The University of Arkansas at Pine Bluff was created by the Arkansas Legislative Act of 1873. The University was established for the "convenience and well-being of the poorer classes” which meant African Americans in the state. The University of Arkansas at Pine Bluff is the oldest historically black institution of higher education in the state and is the second oldest public university after the University of Arkansas. It is popularly known as the "Flagship of the Delta."
The university was founded as the Branch Normal College and was nominally part of the "normal" (education) department of Arkansas Industrial University which later became the University of Arkansas. It expanded under the 1890 amendments to the Morrill Land-Grant Colleges Act which required states that closed their colleges and universities to blacks to establish a separate institution for them. The new college also expanded its curriculum to provide training in agriculture and mechanics as well as practical education for the laboring classes.
In 1927 the institution severed its ties with the University of Arkansas and became known as Arkansas Agricultural, Mechanical & Normal (AM&N) College. It rejoined the greatly expanded University of Arkansas System in 1972 as a full campus within the state educational complex. It also adopted its current name and university status with that affiliation.
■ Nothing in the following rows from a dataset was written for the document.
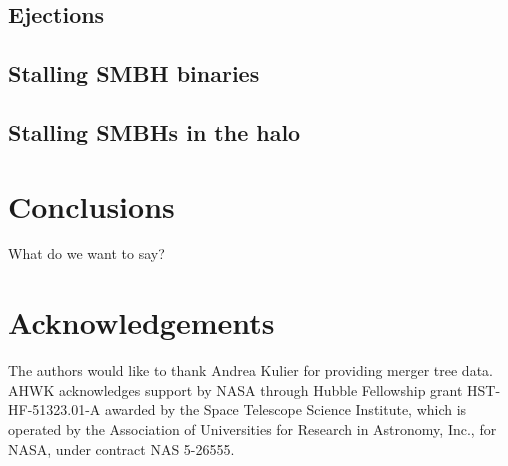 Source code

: \documentclass[english, apj]{emulateapj}
\begin{document}
\subsection{Ejections}

\subsection{Stalling SMBH binaries}

\subsection{Stalling SMBHs in the halo}





\section{Conclusions}\label{sec:conclusions}
What do we want to say?



\section*{Acknowledgements}

The authors would like to thank Andrea Kulier for providing merger tree data. AHWK acknowledges support by NASA through Hubble Fellowship grant HST-HF-51323.01-A awarded by the Space Telescope Science Institute, which is operated by the Association of Universities for Research in Astronomy, Inc., for NASA, under contract NAS 5-26555. 








\end{document}
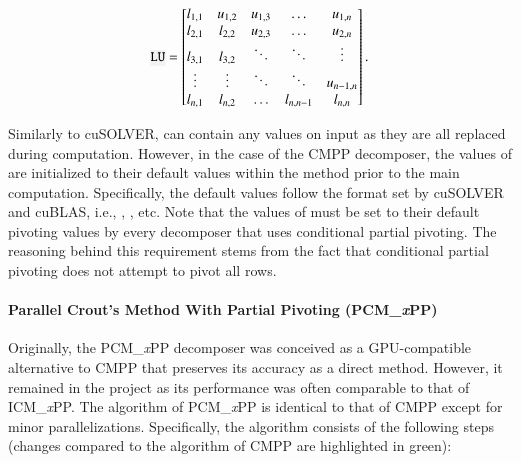 \begin{equation}
	\code{LU} = {
		\begin{bmatrix}
			l _{1,1} & u _{1,2} & u _{1,3} & \ldots    & u _{1,n}   \\
			l_{2,1}	 & l _{2,2} & u _{2,3} & \ldots    & u _{2,n}   \\
			l_{3,1}  & l_{3,2} 	& \ddots   & \ddots    & \vdots 	 \\
			\vdots   & \vdots	& \ddots   & \ddots    & u _{n-1,n} \\
			l_{n,1}	 & l_{n,2}	& \ldots   & l_{n,n-1} & l _{n,n}
		\end{bmatrix}
	} \,.
	\label{Equation:implementation->decomposition-project->implemented-solutions->decomposers->CMPP}
\end{equation}

Similarly to cuSOLVER,  can contain any values on input as they are all replaced during computation. However, in the case of the CMPP decomposer, the values of  are initialized to their default values within the  method prior to the main computation. Specifically, the default values follow the format set by cuSOLVER and cuBLAS, i.e., , , etc. Note that the values of  must be set to their default pivoting values by every decomposer that uses conditional partial pivoting. The reasoning behind this requirement stems from the fact that conditional partial pivoting does not attempt to pivot all rows.

\paragraph{Parallel Crout's Method With Partial Pivoting (PCM\_\textit{x}PP)} Originally, the PCM\_\textit{x}PP decomposer was conceived as a GPU-compatible alternative to CMPP that preserves its accuracy as a direct method. However, it remained in the project as its performance was often comparable to that of ICM\_\textit{x}PP. The algorithm of PCM\_\textit{x}PP is identical to that of CMPP except for minor parallelizations. Specifically, the algorithm consists of the following steps (changes compared to the algorithm of CMPP are highlighted in green):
Currently, enrollment at the University of Arkansas Pine Bluff is approximately 3,525 with African Americans comprising 95% of the student body. The top three educational programs offered at the University are business, nursing, and criminal justice. Since 1988 the university has developed a reputation as one of the leading research institutions in aquaculture (fish farming). It has Arkansas’s only comprehensive program in that field which is a $1.2 industry in the Mississippi Delta region.